I dialed his home number and he answered.
“It’s me,” I said.
“I have cancer,” he said.
He had been to a number of doctors about his trouble swallowing. Mostly they suspected a stomach ailment or acid reflux disease or throat polyps…but tests showed nothing. Finally, someone thought to take an x-ray, and there, high in the chest cavity, pressing on the esophagus, was a large tumor.
Some days later came the diagnosis from Dana Farber Cancer Institute. Non-Hodgkins T-Cell Lymphoma. He would be undergoing chemotherapy and radiation.
Without telling him, I located an expert in Utah, and managed to get through on the telephone.
“The prognosis on this is very bad,” the expert told me. “I’m sorry.”
For the next two years, he fought the good fight. Treatment. Remission. Celebration. The return of the cancer. A bone marrow transplant.
(When they put a needle into your bones, there is no anesthetic in the world that can stop the pain. I heard him screaming all the way down the hall.)
The white cell count is up. The white cell count is down. Then something called veno-occlusive disease. Here’s what the medical literature says:
Hepatic veno-occlusive disease (VOD) is a common complication occurring within 20 days of bone marrow transplantation (BMT). The pathogenesis involves endothelial damage due to radiation or chemotherapy with deposition of coagulation factors, red cells, and hemosiderin-laden macrophages within terminal hepatic venules. VOD occurs in over half of BMT patients, and although approximately half of all cases resolve, the mortality rate can be over 90 percent in severe cases.
He had a severe case. The family gathered. There were probably a dozen people in his hospital room at 5 p.m. on June 26, 1996. He was in a coma. I was holding his hand. I leaned up close to his ear and said “I love you.” He had not been conscious for several days, but suddenly he said to me, “I love you.” Each breath came slower and slower, and finally a last one. (Today I can never hear the phrase “took his last breath” without being upset.) I looked up and saw the doctor look at his watch, to note the time of death.
My baby brother, Guy, dead at 41.
The next few days were filled with loathsome tasks. Picking out a coffin for someone you love is a lamentable duty, one among many, as I tried to comfort my mother and siblings, politely acknowledge the condolences of others, and make the necessary plans.
You could say, so what? Every family is touched by grief, some worse than others. Some had their entire families go up the chimneys in the death camps. And I agree. There is nothing special about my story, which ended ten years ago today.

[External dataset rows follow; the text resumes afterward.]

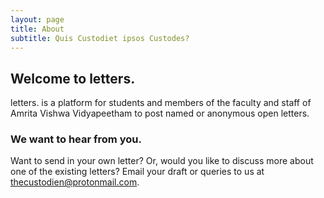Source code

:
 ```yaml
---
layout: page
title: About
subtitle: Quis Custodiet ipsos Custodes?
---
```

## Welcome to letters.

letters. is a platform for students and members of the faculty and staff of Amrita Vishwa Vidyapeetham to post named or anonymous open letters.

### We want to hear from you.

Want to send in your own letter? Or, would you like to discuss more about one of the existing letters? Email your draft or queries to us at [thecustodien@protonmail.com](thecustodien@protonmail.com).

So Diedre, this is for you and Myriah. And Jenni, for you and your dad. And for all the grief in all the world.
My brother was a sweet, gentle person who seemed to bear out that old cliché about the good dying young.
"The world breaks everyone and afterward many are strong at the broken places. But those that will not break it kills. It kills the very good and the very gentle and the very brave impartially. If you are none of these you can be sure that it will kill you too but there will be no special hurry."
And so we went to the cemetery, and standing there beside his coffin and that terrible hole in the ground, I read this poem from Catullus:
By ways remote and distant waters sped,
Brother, to thy sad graveside am I come,
That I may give the last gifts to the dead,
And vainly parley with thine ashes dumb;
Since He who now bestows and now denies
Hath ta’en thee, hopeless brother, from mine eyes.
But lo! these gifts, the heirlooms of past years,
Are made sad things to grace thy coffin-shell;
Take them, all drenchéd with a brother’s tears,
And, brother, for all time, hail and farewell.